A. T. Stone, a former Confederate now giving pro-Union speeches, writes the President to request a military commission: I hope I shall not be considered presumptious in addressing you a private letter. As you have doubtless heard something of me, and of my lectures, through the Newspapers, I shall say but little in regard to my personal history. I was unfortunately a resident of Louisiana, at the breaking out of this Rebellion. I was a quiet, unpretending citizen, just entering upon the practice of the law, and not altogether unknown to the literary world, having been for some years an occasional contributor to the “Louisville Journal,” “Memphis Appeal,” “National Intelligencer,” and other publications of less pretensions. The “Cotton Field,” was from my pen, also that Poem which first appeared in the “National Intelligencer,” and which was so extensively published, entitled “The Pin-Oak,” the great tree of the South. During the canvass of 1860, I took the stump in Louisiana for John Bell; you are of course aware that no one was permitted, there, to support Abraham Lincoln. I am personally acquainted with Davis, Benjamin, Judge Perkins, and a host of the leaders of this Rebellion. I have also an extensive, and somewhat intimate, acquaintance, with many of the leading citizens in the welthy districts of Louisiana, Mississippi, and Arkansas. And I know very well who were union men, and who were not — who went in under a pressure of circumstances, and who were altogether voluntary actors — in short, I can vouch for the political status of thousands many of whom it would be advisable for the government to know. And it is quite possible, from the peculiar position I have occupied both during, and prior to, the Rebellion, that I am in possession of more information in regard to the feelings, interests, and condition of the Rebels than almost any person who has been so unfortunate as to be caught among them, and yet so fortunate as to escape.

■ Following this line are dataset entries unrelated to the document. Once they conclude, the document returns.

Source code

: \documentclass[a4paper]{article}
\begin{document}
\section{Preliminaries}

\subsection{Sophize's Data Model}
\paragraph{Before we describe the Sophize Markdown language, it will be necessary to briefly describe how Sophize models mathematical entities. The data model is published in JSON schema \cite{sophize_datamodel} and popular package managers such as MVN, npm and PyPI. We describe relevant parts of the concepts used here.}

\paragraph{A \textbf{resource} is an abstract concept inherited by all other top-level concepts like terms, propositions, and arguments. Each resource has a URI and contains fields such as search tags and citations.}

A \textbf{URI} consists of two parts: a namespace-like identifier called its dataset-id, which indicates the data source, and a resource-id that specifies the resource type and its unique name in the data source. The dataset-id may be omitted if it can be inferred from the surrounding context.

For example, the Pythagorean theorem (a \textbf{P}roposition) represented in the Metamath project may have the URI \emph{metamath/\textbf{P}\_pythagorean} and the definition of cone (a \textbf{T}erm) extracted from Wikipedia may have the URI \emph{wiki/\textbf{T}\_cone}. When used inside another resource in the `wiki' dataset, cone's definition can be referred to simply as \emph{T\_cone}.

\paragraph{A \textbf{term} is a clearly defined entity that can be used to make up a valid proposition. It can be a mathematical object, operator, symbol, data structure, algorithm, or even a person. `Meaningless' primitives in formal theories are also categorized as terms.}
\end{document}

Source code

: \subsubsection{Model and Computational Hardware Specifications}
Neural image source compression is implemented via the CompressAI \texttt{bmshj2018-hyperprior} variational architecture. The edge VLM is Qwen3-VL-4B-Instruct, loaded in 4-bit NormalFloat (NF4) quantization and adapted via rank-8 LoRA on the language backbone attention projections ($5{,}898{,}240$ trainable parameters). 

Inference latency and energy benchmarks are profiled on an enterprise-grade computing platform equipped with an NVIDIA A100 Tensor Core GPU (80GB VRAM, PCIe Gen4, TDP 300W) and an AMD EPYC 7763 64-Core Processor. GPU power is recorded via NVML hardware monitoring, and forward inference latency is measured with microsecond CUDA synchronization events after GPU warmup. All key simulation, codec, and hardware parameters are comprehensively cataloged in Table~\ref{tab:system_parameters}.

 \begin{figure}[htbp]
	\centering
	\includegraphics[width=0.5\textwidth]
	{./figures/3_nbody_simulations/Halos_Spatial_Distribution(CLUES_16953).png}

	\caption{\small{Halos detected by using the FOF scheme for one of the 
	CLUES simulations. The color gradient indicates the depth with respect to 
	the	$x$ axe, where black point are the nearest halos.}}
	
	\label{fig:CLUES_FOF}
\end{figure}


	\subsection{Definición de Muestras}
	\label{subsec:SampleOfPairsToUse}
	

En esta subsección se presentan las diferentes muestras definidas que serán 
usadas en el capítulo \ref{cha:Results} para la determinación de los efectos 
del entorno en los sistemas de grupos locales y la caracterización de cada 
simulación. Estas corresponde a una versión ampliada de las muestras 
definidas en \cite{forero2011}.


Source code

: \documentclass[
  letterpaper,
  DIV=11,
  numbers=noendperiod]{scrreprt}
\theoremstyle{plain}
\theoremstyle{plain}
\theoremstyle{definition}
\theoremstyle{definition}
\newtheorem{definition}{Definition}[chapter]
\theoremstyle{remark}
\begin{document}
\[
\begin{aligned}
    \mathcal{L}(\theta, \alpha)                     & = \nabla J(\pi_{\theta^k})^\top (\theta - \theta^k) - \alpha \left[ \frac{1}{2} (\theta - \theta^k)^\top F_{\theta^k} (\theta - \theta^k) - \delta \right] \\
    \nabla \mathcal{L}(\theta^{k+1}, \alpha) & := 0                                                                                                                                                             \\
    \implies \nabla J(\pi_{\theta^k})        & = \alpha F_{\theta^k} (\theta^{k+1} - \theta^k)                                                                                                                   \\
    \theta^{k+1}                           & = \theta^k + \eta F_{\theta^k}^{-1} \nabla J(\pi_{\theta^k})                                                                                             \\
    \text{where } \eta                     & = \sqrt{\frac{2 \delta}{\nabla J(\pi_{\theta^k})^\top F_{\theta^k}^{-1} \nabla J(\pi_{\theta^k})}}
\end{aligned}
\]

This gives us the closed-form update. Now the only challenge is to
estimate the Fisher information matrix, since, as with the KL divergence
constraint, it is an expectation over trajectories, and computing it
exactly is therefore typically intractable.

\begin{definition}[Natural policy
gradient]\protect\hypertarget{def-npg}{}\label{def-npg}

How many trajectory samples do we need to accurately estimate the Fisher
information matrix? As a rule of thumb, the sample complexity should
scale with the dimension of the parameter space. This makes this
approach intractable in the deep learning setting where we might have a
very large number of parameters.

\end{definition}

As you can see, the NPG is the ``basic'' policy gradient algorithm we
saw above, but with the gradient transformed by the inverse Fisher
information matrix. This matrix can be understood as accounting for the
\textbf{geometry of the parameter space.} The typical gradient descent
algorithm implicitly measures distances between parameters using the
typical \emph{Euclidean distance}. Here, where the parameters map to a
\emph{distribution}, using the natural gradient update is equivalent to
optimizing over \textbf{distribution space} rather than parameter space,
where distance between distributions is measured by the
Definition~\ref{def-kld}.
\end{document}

Since the Capture of Vicksburg, at which time I was released from the Rebel Army, I have had the honor to address face to face, more than fifty thousand of my fellow-citizens, in Northern Ohio, Indiana, Illinois, and Southern Wisconsin. I have spoken nearly one hundred and fifty times, in all sorts of places, from “Bryan Hall,” Chicago, where I lectured on the 23 & 25th of Jany last, down to a country School house, and upon each and every occasion have I endeavored to give the people a correct idea of the animus of this infamous slaveholder’s Rebellion; and upon each and every occasion have I attempted not only to defend the Administration, but I have strennously and persistently advocated the re-nomination of that man for whom I was not permitted to raise my voice in 1860, for President of the United States. I deserve no credit for this, for I have a feeling in this matter, and it came from the heart — but I may say, and I can bring you thousands of testimonials to prove that I never spoke but I brought forth repeated, spontaneous, overwhelming expressions from my audience in favor of keeping Abraham Lincoln where he is until the Rebels acknowledge him their president. For eight months have I done this; and sir, I know the feelings of the people well — and I know you will be nominated, and elected, in spite of Fremont, the Copperheads, and the Devil! I do not presume that I have changed one man’s opinions, but I have kept the subject before them. For six weeks prior to the Republican Convention of Wisconsin, I believe the first that was held, to appoint the delegates to the Baltimore convention, I spoke in almost every considerable town in the State, with what effect the friends of the cause can testify. For this I claim nothing — when the proper time comes my friends will ask that I be permitted to fight the Rebels where I can be of service.

I have been told that I can be of more service to my country as a public speaker during the coming canvass than in any other possible way — but as I do not desire to make a money speculation out of my “Experiences,” and as I am unable to remain in the field, having already spent some hundreds of dollars of money borrowed from my friends in Ohio, I am anxious to enter the service. I shall, as soon as I am able, visit Washington for that purpose. Understanding the Negro, well — and knowing if taken by the Rebels I can hope for no quarters — I prefer a command in a negro Regt. I hope I may be permitted to say without egotism — that I doubt not a board of military examiners will pronounce my military and literary qualifications superior to nine tenths of the colonels now in the army. I have made military matters a study for years — even before the war.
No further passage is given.